Autonomy and Robotics are currently considered as the ideal solution for 3D (dull, difficult and dangerous) tasks in the space domain. Robots could already replace astronauts for high time consuming and repetitive tasks implying the manipulation of large masses with high precision. Even more, the use of robots could enable activities not being attempted by humans (satellite maintenance, sample collection on planets, in-situ exploration). In this context, the autonomy, understood as robot independence from human control, is a key-feature of such systems. The human operator can be thousands of kilometers away from the robotics system and the robot must react against a changing and hostile environment.
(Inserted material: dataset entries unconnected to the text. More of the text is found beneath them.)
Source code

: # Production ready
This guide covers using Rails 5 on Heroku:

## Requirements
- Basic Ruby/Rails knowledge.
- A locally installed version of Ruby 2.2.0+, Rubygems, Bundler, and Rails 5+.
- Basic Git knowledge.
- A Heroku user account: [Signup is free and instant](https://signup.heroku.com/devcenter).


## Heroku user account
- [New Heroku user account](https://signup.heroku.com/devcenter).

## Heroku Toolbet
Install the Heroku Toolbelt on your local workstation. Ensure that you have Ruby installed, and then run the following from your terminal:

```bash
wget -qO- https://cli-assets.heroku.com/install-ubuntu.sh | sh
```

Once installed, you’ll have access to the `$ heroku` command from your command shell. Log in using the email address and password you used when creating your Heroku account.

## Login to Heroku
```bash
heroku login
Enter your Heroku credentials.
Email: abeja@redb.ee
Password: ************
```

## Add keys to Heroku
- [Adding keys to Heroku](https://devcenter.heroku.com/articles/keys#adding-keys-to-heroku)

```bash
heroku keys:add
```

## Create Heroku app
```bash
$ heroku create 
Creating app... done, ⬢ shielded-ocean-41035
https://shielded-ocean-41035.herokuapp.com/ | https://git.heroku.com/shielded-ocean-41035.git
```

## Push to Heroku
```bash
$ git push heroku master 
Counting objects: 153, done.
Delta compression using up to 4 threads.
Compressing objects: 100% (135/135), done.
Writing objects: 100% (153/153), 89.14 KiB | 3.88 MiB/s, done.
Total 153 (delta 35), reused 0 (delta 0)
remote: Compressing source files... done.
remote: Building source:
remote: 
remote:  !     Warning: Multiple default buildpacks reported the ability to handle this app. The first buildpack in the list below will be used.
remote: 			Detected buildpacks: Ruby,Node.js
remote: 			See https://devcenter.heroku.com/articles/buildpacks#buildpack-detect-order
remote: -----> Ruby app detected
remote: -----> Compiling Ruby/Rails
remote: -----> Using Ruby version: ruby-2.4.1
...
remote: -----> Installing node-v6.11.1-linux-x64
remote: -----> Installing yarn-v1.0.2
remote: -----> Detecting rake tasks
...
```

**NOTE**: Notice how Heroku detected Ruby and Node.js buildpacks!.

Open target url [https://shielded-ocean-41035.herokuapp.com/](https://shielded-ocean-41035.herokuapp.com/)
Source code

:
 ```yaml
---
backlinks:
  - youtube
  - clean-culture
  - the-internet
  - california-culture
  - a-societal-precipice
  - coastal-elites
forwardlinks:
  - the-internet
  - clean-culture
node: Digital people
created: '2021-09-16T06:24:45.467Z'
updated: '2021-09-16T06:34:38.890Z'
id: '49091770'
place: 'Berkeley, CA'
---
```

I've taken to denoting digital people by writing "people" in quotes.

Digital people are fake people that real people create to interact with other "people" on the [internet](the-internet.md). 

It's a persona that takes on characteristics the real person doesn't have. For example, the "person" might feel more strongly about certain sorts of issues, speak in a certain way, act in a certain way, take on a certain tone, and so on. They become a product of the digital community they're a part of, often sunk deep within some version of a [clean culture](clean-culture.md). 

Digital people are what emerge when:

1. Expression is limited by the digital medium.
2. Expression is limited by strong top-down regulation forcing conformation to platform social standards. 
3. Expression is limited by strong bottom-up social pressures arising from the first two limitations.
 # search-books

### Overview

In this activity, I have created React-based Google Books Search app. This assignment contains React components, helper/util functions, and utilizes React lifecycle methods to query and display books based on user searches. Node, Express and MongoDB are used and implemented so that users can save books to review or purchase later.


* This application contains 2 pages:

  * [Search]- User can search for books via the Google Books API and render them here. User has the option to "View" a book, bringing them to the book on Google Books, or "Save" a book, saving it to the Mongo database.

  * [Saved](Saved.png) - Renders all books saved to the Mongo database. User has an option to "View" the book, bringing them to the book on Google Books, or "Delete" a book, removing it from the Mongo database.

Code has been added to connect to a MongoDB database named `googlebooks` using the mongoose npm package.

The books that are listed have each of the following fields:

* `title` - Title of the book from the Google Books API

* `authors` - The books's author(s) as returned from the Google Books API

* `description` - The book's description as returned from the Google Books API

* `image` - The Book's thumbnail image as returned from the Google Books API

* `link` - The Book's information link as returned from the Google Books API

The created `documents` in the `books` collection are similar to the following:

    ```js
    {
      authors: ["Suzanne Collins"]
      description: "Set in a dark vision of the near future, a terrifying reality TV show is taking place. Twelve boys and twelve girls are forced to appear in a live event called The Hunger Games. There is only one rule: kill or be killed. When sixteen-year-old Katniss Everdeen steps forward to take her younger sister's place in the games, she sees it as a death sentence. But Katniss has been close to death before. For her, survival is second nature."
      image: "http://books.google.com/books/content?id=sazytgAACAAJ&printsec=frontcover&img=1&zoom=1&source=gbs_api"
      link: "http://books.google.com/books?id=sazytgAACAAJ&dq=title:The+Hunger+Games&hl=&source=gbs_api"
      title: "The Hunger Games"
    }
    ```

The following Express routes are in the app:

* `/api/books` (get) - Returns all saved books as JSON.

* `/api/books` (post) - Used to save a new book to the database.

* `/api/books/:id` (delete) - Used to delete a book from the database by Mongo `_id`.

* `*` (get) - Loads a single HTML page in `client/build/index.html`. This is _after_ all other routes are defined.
Drawing on GNC space technologies, GMV is transferring its expertise to the main robotics areas (autonomy using artificial intelligence techniques as planning, scheduling and multi-agents, path-planning and wheel control for rover navigation, manipulation and grasping through robotic arms, environment perception using laser, stereovision and time-of-flight devices).

The current capabilities of GMV in the autonomy and robotics domain include:

  • Autonomy: Artificial Intelligence techniques such as planning, scheduling and multi-agents. Special focus for robotics systems and satellites requiring advanced cognitive features while at the same time generating bullet-proof software in an automated way (correct-by-construction paradigm).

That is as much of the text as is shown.